In einigen südwestdeutschen und den westmitteldeutschen Dialekten bedeutet Pimpf hingegen „kleiner Junge, Knirps“.[1] Dieses lautmalerische Wort bezeichnete zunächst und eigentlich einen leisen Furz, im Gegensatz zum „Pumpf“, einem lauten Furz, später dann einen noch nicht ausgewachsenen Knaben – der demnach nur einen Pimpf, aber noch keinen erwachsenen Pumpf von sich zu geben vermag.[4] Diese Zote scheint gegen 1880 zuerst im verbindungsstudentischen Umfeld der Universität Marburg aufgekommen zu sein. Um 1900 galt „Pimpf“ unter Waffenstudenten der benachbarten Universität Gießen als „Tusch“, also als schwere Beleidigung, die der „Satisfaktion“ bedurfte.[5] Weitere Verbreitung fand das Wort erst nach 1920, als die bündische Jugendbewegung sich die Vokabel zur Bezeichnung ihrer jüngeren Angehörigen aneignete. Bei einigen Gruppen der Nerother Wandervögel etwa bildeten die „Pimpfe“ einen eigenen Stand, für den „Pimpfenabende“ veranstaltet wurden.
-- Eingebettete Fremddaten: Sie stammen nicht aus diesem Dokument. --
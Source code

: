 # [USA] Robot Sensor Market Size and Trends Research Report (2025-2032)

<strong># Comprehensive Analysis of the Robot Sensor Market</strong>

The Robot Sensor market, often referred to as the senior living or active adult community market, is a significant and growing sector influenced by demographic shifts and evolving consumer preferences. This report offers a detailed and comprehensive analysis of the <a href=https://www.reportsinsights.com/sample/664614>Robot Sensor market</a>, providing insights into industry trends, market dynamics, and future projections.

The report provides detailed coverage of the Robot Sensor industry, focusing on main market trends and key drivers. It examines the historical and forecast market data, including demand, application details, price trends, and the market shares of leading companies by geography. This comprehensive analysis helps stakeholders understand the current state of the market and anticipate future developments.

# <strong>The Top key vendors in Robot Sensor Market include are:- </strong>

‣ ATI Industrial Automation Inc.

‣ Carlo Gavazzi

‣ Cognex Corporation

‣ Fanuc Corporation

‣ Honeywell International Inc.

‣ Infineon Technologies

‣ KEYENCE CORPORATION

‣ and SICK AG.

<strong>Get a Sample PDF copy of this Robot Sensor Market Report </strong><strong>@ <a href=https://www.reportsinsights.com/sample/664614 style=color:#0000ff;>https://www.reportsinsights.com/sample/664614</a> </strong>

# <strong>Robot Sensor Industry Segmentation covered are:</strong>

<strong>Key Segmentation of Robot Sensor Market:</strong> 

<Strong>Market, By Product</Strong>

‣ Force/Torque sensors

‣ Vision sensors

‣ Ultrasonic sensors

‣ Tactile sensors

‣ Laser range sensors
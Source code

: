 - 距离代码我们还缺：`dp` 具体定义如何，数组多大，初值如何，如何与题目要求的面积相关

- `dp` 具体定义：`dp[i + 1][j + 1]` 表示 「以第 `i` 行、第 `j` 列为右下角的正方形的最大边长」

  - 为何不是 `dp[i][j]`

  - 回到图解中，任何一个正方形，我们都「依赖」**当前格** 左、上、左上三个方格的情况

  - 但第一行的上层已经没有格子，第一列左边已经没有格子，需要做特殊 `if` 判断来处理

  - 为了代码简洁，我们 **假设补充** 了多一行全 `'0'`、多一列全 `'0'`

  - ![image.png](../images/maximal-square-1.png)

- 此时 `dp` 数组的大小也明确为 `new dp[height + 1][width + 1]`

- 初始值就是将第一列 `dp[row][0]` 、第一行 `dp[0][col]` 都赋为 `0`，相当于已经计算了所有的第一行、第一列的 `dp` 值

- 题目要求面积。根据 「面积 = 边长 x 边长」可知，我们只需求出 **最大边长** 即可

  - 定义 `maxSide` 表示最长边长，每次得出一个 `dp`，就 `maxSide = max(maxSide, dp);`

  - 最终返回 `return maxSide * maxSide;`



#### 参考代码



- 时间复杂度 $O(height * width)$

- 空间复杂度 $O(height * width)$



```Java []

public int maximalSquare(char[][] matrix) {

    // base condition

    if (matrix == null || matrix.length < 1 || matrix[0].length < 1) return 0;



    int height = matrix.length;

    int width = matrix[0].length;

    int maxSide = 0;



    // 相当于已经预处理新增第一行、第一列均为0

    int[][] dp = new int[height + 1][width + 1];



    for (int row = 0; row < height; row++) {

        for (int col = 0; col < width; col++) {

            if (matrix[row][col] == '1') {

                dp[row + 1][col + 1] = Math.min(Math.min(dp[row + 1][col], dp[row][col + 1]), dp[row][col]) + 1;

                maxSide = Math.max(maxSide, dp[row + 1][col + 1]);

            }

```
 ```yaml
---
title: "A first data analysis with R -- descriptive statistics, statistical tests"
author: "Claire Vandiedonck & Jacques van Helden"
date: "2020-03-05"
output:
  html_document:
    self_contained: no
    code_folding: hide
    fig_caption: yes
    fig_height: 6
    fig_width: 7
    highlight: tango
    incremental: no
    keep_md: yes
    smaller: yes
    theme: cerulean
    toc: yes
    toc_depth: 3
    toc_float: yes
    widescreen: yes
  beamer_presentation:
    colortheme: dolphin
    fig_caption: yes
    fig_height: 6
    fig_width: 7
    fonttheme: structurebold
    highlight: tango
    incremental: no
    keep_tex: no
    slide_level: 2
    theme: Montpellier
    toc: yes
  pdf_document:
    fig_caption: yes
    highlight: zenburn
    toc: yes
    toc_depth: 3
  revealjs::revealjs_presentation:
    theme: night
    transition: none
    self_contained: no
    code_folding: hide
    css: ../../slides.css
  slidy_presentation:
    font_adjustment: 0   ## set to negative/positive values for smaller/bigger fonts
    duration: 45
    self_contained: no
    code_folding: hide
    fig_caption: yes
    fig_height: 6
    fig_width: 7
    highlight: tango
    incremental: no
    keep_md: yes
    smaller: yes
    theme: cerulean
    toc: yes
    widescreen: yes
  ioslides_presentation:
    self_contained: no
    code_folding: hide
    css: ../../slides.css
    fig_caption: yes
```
In der Zeit des Nationalsozialismus diente Pimpf ab 1933 dann als Dienstgrad für 10- bis 14-jährige Mitglieder des Deutschen Jungvolks;[6] nach bestandener „Pimpfenprobe“ durften sie zur Jungvolkuniform außer Diensthose, Lederkoppel mit Koppelschloss, Braunhemd, Halstuch und Lederknoten auch den Schulterriemen und das HJ-Fahrtenmesser tragen. Der ins Exil geflohene Heinrich Mann nahm die Aneignung des Wortes durch die Nationalsozialisten mit Befremden zur Kenntnis, in seiner 1935 im Pariser Tageblatt erschienenen Glosse Der Pimpf unkte er:

Buchdeckel des Buchs der Hitlerjugend: Pimpf im Dienst, 1934

„In München hatte das Wort Pimpf, wenn ich mich noch erinnere, nicht einfach den Sinn von Stift oder kleiner Junge: viel Geringschätzung klang mit. »Pimpf dalketer«, das sagte man. »A so a gscheiter Pimpf« wird im Volksmund nicht vorgekommen sein. Übrigens bezeichnete der Ausdruck auch Erwachsene, die man herabzusetzen wünschte: »fader Pimpf«. »Pimpf damischer, gehst weg!«. Das können die Deutschen heute nicht sagen zu ihren großen Oberpimpfen, besonders nicht zu dem höchsten. Die Deutschen haben sich mit ihrer gewohnten Knetbarkeit samt und sonders zu Pimpfen machen lassen. Jetzt geht das Spiel weiter, unaufhaltsam. »Do legst di hi, Dolfi haut dir Topf ab!«
Deutsche Menschen und Dinge enthalten mehr, als die Welt weiß, von infantiler Freudigkeit. Ein Staat, der nie fertig werden konnte, eine Nation, die keine erwachsene Nation ist, und Menschen, die nicht als Fachleute, aber als Menschen um Jahrhunderte zurück sind, feiern gerade dies als ihren Dynamismus. Das Wort Pimpf trifft die Sache besser.“[7]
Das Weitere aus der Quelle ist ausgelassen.